In Félix Dufour-Laperrière’s Archipelago, nameless characters, a man and a woman, talk to each other trying to prove their own existence to one another as sounds of running rivers, birds and the wind overlap their words. Are these characters real? Is the history they’re referring to? The viewer remains clueless, for this semi-fictional documentary never seems to be interested in providing answers. Maybe because they do not matter. Maybe because both Quebec and the islands on the St. Lawrence River, the actual subject of this film, are what they are because that’s what the people who live in that place make of them. Such is the idea that Archipelago‘s characters keep coming back to; people make places that make people who they are. One in the other, not as something that creates or is created but actually as something that engages simultaneously in both activities.

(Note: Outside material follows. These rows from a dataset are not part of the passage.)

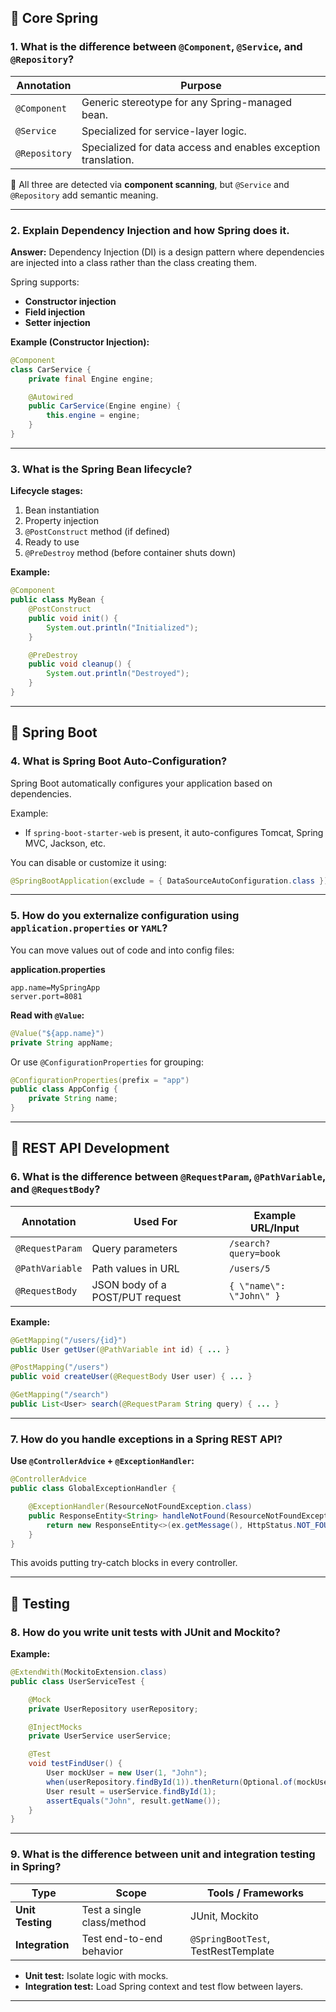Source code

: ## 🔹 Core Spring

### 1. **What is the difference between `@Component`, `@Service`, and `@Repository`?**

| Annotation    | Purpose                                                        |
| ------------- | -------------------------------------------------------------- |
| `@Component`  | Generic stereotype for any Spring-managed bean.                |
| `@Service`    | Specialized for service-layer logic.                           |
| `@Repository` | Specialized for data access and enables exception translation. |

🔹 All three are detected via **component scanning**, but `@Service` and `@Repository` add semantic meaning.

---

### 2. **Explain Dependency Injection and how Spring does it.**

**Answer:**
Dependency Injection (DI) is a design pattern where dependencies are injected into a class rather than the class creating them.

Spring supports:

* **Constructor injection**
* **Field injection**
* **Setter injection**

**Example (Constructor Injection):**

```java
@Component
class CarService {
    private final Engine engine;

    @Autowired
    public CarService(Engine engine) {
        this.engine = engine;
    }
}
```

---

### 3. **What is the Spring Bean lifecycle?**

**Lifecycle stages:**

1. Bean instantiation
2. Property injection
3. `@PostConstruct` method (if defined)
4. Ready to use
5. `@PreDestroy` method (before container shuts down)

**Example:**

```java
@Component
public class MyBean {
    @PostConstruct
    public void init() {
        System.out.println("Initialized");
    }

    @PreDestroy
    public void cleanup() {
        System.out.println("Destroyed");
    }
}
```

---

## 🔹 Spring Boot

### 4. **What is Spring Boot Auto-Configuration?**

Spring Boot automatically configures your application based on dependencies.

Example:

* If `spring-boot-starter-web` is present, it auto-configures Tomcat, Spring MVC, Jackson, etc.

You can disable or customize it using:

```java
@SpringBootApplication(exclude = { DataSourceAutoConfiguration.class })
```

---

### 5. **How do you externalize configuration using `application.properties` or `YAML`?**

You can move values out of code and into config files:

**application.properties**

```properties
app.name=MySpringApp
server.port=8081
```

**Read with `@Value`:**

```java
@Value("${app.name}")
private String appName;
```

Or use `@ConfigurationProperties` for grouping:

```java
@ConfigurationProperties(prefix = "app")
public class AppConfig {
    private String name;
}
```

---

## 🔹 REST API Development

### 6. **What is the difference between `@RequestParam`, `@PathVariable`, and `@RequestBody`?**

| Annotation      | Used For                        | Example URL/Input        |
| --------------- | ------------------------------- | ------------------------ |
| `@RequestParam` | Query parameters                | `/search?query=book`     |
| `@PathVariable` | Path values in URL              | `/users/5`               |
| `@RequestBody`  | JSON body of a POST/PUT request | `{ \"name\": \"John\" }` |

**Example:**

```java
@GetMapping("/users/{id}")
public User getUser(@PathVariable int id) { ... }

@PostMapping("/users")
public void createUser(@RequestBody User user) { ... }

@GetMapping("/search")
public List<User> search(@RequestParam String query) { ... }
```

---

### 7. **How do you handle exceptions in a Spring REST API?**

**Use `@ControllerAdvice` + `@ExceptionHandler`:**

```java
@ControllerAdvice
public class GlobalExceptionHandler {

    @ExceptionHandler(ResourceNotFoundException.class)
    public ResponseEntity<String> handleNotFound(ResourceNotFoundException ex) {
        return new ResponseEntity<>(ex.getMessage(), HttpStatus.NOT_FOUND);
    }
}
```

This avoids putting try-catch blocks in every controller.

---

## 🔹 Testing

### 8. **How do you write unit tests with JUnit and Mockito?**

**Example:**

```java
@ExtendWith(MockitoExtension.class)
public class UserServiceTest {

    @Mock
    private UserRepository userRepository;

    @InjectMocks
    private UserService userService;

    @Test
    void testFindUser() {
        User mockUser = new User(1, "John");
        when(userRepository.findById(1)).thenReturn(Optional.of(mockUser));
        User result = userService.findById(1);
        assertEquals("John", result.getName());
    }
}
```

---

### 9. **What is the difference between unit and integration testing in Spring?**

| Type             | Scope                      | Tools / Frameworks                  |
| ---------------- | -------------------------- | ----------------------------------- |
| **Unit Testing** | Test a single class/method | JUnit, Mockito                      |
| **Integration**  | Test end-to-end behavior   | `@SpringBootTest`, TestRestTemplate |

* **Unit test:** Isolate logic with mocks.
* **Integration test:** Load Spring context and test flow between layers.

---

However, there seems to be more to these conversations than metaphysical ruminations. Man and woman, islands and river, nature and man, the possibilities are many, contemplating how as time passes the scars in that soil are getting deeper. For even if they might become a path for the water, in the grand scheme of things this same water will never be available to everyone. Archipelago‘s St. Lawrence becomes T.S. Eliot’s Thames, as “The nymphs are departed. / And their friends, the loitering heirs of city directors, / Departed, have left no addresses. / By the waters of Leman I sat down and wept… / Sweet Thames, run softly till I end my song, / Sweet Thames, run softly, for I speak not loud or long.” Like the Thames in Eliot’s The Waste Land, Dufour-Laperrière’s St. Lawrence is a place of beauty but stained with loneliness, for as history passes so does mankind, and both rivers are still running their water, now salty from all the tears shared within their banks.

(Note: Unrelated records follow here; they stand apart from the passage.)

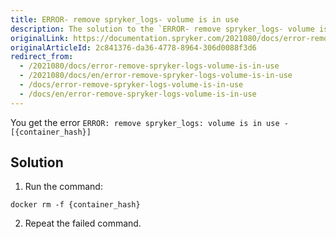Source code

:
 ```yaml
---
title: ERROR- remove spryker_logs- volume is in use
description: The solution to the `ERROR- remove spryker_logs- volume is in use` error.
originalLink: https://documentation.spryker.com/2021080/docs/error-remove-spryker-logs-volume-is-in-use
originalArticleId: 2c841376-da36-4778-8964-306d0088f3d6
redirect_from:
  - /2021080/docs/error-remove-spryker-logs-volume-is-in-use
  - /2021080/docs/en/error-remove-spryker-logs-volume-is-in-use
  - /docs/error-remove-spryker-logs-volume-is-in-use
  - /docs/en/error-remove-spryker-logs-volume-is-in-use
---
```


You get the error `ERROR: remove spryker_logs: volume is in use - [{container_hash}]`

## Solution

1. Run the command:
```
docker rm -f {container_hash}
```

2. Repeat the failed command.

In Archipelago, many are the causes for those tears: heritage, colonialism, industrialization, pollution, and others. Many are also the films which have dealt with such topics before. Still, what sets Archipelago apart is how the film experiments with animation, poetry, and ethnography as it searches for a dreamy space in which to present its case; everything is moving however, and as time changes the velocity increases and man does not seem to be able to get a full picture of anything happening around him. There is always something going unnoticed, not being talked about, there never seems to be enough time to understand things and people for what and who they are. Hence it is as if they were not real.

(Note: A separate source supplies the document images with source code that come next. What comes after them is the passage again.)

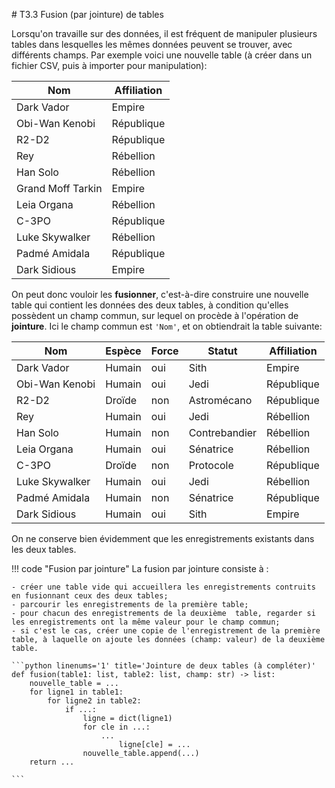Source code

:# T3.3 Fusion (par jointure) de tables

Lorsqu'on travaille sur des données, il est fréquent de manipuler plusieurs tables dans lesquelles les mêmes données peuvent se trouver, avec différents champs. Par exemple voici une nouvelle table (à créer dans un fichier CSV, puis à importer pour manipulation):

|Nom              |Affiliation| 
|-----------------|-----------|
|Dark Vador       |Empire     |
|Obi-Wan Kenobi   |République |
|R2-D2            |République |
|Rey              |Rébellion  |
|Han Solo         |Rébellion  |
|Grand Moff Tarkin|Empire     |
|Leia Organa      |Rébellion  |
|C-3PO            |République |
|Luke Skywalker   |Rébellion  |
|Padmé Amidala    |République |
|Dark Sidious     |Empire     |

On peut donc vouloir les **fusionner**, c'est-à-dire construire une nouvelle table qui contient les données des deux tables, à condition qu'elles possèdent un champ commun, sur lequel on procède à l'opération de **jointure**. Ici le champ commun est `'Nom'`, et on obtiendrait la table suivante:

|Nom           |Espèce|Force|Statut       |Affiliation|
|--------------|------|-----|-------------|-----------|
|Dark Vador    |Humain|oui  |Sith         |Empire     |
|Obi-Wan Kenobi|Humain|oui  |Jedi         |République |
|R2-D2         |Droïde|non  |Astromécano  |République |
|Rey           |Humain|oui  |Jedi         |Rébellion  |
|Han Solo      |Humain|non  |Contrebandier|Rébellion  |
|Leia Organa   |Humain|oui  |Sénatrice    |Rébellion  |
|C-3PO         |Droïde|non  |Protocole    |République |
|Luke Skywalker|Humain|oui  |Jedi         |Rébellion  |
|Padmé Amidala |Humain|non  |Sénatrice    |République |
|Dark Sidious  |Humain|oui  |Sith         |Empire     |

On ne conserve bien évidemment que les enregistrements existants dans les deux tables.

!!! code "Fusion par jointure"
    La fusion par jointure consiste à :

    - créer une table vide qui accueillera les enregistrements contruits en fusionnant ceux des deux tables;
    - parcourir les enregistrements de la première table;
    - pour chacun des enregistrements de la deuxième  table, regarder si les enregistrements ont la même valeur pour le champ commun;
    - si c'est le cas, créer une copie de l'enregistrement de la première table, à laquelle on ajoute les données (champ: valeur) de la deuxième table.

    ```python linenums='1' title='Jointure de deux tables (à compléter)'
    def fusion(table1: list, table2: list, champ: str) -> list:
        nouvelle_table = ...
        for ligne1 in table1:
            for ligne2 in table2:
                if ...:
                    ligne = dict(ligne1)
                    for cle in ...:
                        ...
                            ligne[cle] = ...
                    nouvelle_table.append(...)
        return ...
    
    ```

The film begins with its two characters confronting each other on whether they are real, whether they exist or not, so it is only natural that at the end the same questions would reappear; the river runs but its water eventually comes back to the same place. It’s the eternal return many talk about. Perhaps it is always a matter of memory: things, people, and places do exist as long as they are remembered. Once again borrowing T.S. Eliot’s words: “What is that noise?” / The wind under the door. / “What is that noise now? What is the wind doing?” / Nothing again nothing. / “Do / “You know nothing? Do you see nothing? Do you remember / “Nothing?” / I remember / Those are pearls that were his eyes. / “Are you alive, or not? Is there nothing in your head?” There is always noise waiting to be heard.